* **Work request**: Output, word for word, the lines of this listing that fall between the line with "of the analogue" and the line with "Soil moisture sensor doesn't", counting both of those lines, and no others.

---+---

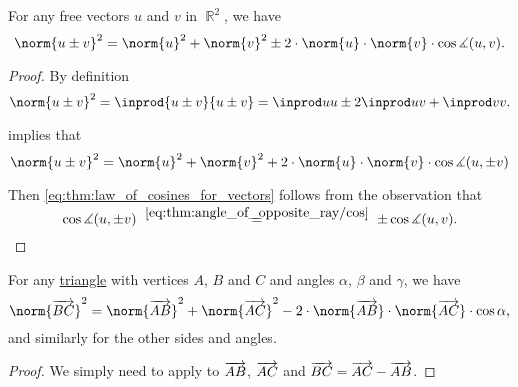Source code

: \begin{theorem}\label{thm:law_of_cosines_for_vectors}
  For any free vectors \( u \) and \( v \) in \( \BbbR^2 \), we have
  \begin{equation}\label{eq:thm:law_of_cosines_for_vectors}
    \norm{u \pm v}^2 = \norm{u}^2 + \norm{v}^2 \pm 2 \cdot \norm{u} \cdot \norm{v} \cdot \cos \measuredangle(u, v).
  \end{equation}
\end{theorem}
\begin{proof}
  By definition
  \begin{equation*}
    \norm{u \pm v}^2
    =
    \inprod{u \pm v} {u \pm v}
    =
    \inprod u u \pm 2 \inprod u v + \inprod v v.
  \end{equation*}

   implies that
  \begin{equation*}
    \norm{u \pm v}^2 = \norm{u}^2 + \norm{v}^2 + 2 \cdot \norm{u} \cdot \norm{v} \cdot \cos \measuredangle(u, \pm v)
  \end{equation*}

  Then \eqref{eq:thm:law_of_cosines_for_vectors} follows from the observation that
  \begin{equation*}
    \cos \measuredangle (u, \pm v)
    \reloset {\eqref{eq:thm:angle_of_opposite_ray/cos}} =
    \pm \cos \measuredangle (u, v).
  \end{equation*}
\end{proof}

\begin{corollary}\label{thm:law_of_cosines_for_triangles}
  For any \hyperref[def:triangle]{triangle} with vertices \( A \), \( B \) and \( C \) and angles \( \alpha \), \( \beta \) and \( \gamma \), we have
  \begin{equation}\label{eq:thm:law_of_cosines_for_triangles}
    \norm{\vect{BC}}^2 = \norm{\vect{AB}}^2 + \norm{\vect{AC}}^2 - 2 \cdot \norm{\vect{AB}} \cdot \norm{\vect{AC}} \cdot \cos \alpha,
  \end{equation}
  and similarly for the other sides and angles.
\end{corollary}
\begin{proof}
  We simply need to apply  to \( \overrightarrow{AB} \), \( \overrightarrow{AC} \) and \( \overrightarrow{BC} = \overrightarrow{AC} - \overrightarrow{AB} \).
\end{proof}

---+---

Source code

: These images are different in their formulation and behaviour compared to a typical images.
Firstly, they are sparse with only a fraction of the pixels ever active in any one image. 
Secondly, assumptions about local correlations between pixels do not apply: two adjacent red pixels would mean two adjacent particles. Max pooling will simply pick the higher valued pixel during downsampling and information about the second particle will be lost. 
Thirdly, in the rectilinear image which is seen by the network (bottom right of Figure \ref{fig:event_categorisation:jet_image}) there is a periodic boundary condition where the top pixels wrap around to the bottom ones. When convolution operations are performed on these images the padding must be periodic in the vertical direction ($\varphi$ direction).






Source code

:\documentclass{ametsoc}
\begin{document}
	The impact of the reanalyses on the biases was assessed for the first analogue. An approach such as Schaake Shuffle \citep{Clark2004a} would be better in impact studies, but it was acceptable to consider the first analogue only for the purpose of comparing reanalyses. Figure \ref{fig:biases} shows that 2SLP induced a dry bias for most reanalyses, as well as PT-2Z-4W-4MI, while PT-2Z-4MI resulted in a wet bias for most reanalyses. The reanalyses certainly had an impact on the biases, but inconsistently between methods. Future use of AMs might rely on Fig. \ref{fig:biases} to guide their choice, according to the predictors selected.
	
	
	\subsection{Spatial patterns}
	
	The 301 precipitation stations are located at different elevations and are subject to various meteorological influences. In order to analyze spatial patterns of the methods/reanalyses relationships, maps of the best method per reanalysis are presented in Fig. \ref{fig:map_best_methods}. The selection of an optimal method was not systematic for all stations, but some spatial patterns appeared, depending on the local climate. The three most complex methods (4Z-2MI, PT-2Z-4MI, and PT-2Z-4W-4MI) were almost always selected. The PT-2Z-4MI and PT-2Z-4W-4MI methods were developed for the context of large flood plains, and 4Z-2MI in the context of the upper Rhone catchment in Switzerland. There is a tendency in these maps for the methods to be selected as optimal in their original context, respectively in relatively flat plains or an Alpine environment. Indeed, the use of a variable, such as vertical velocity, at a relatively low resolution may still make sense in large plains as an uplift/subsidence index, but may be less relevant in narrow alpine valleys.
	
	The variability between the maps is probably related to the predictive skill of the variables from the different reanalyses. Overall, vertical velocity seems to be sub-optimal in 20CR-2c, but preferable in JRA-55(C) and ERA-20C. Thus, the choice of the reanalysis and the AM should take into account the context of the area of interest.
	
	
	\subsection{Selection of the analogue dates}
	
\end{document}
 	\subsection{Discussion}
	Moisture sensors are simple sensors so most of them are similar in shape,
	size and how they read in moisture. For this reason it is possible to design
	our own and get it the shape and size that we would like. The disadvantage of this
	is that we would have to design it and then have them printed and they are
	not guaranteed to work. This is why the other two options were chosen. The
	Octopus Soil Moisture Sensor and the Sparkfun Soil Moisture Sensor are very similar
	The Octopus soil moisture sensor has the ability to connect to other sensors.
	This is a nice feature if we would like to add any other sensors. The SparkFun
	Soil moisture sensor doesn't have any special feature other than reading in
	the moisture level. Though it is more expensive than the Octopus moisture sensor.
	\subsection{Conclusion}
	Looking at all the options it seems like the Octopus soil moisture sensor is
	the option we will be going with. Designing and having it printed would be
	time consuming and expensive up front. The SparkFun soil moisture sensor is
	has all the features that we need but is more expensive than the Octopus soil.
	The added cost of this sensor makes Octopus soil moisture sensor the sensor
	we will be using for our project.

---+---

* **Result for this task**:
	\subsection{Selection of the analogue dates}
	
\end{document}
 	\subsection{Discussion}
	Moisture sensors are simple sensors so most of them are similar in shape,
	size and how they read in moisture. For this reason it is possible to design
	our own and get it the shape and size that we would like. The disadvantage of this
	is that we would have to design it and then have them printed and they are
	not guaranteed to work. This is why the other two options were chosen. The
	Octopus Soil Moisture Sensor and the Sparkfun Soil Moisture Sensor are very similar
	The Octopus soil moisture sensor has the ability to connect to other sensors.
	This is a nice feature if we would like to add any other sensors. The SparkFun
	Soil moisture sensor doesn't have any special feature other than reading in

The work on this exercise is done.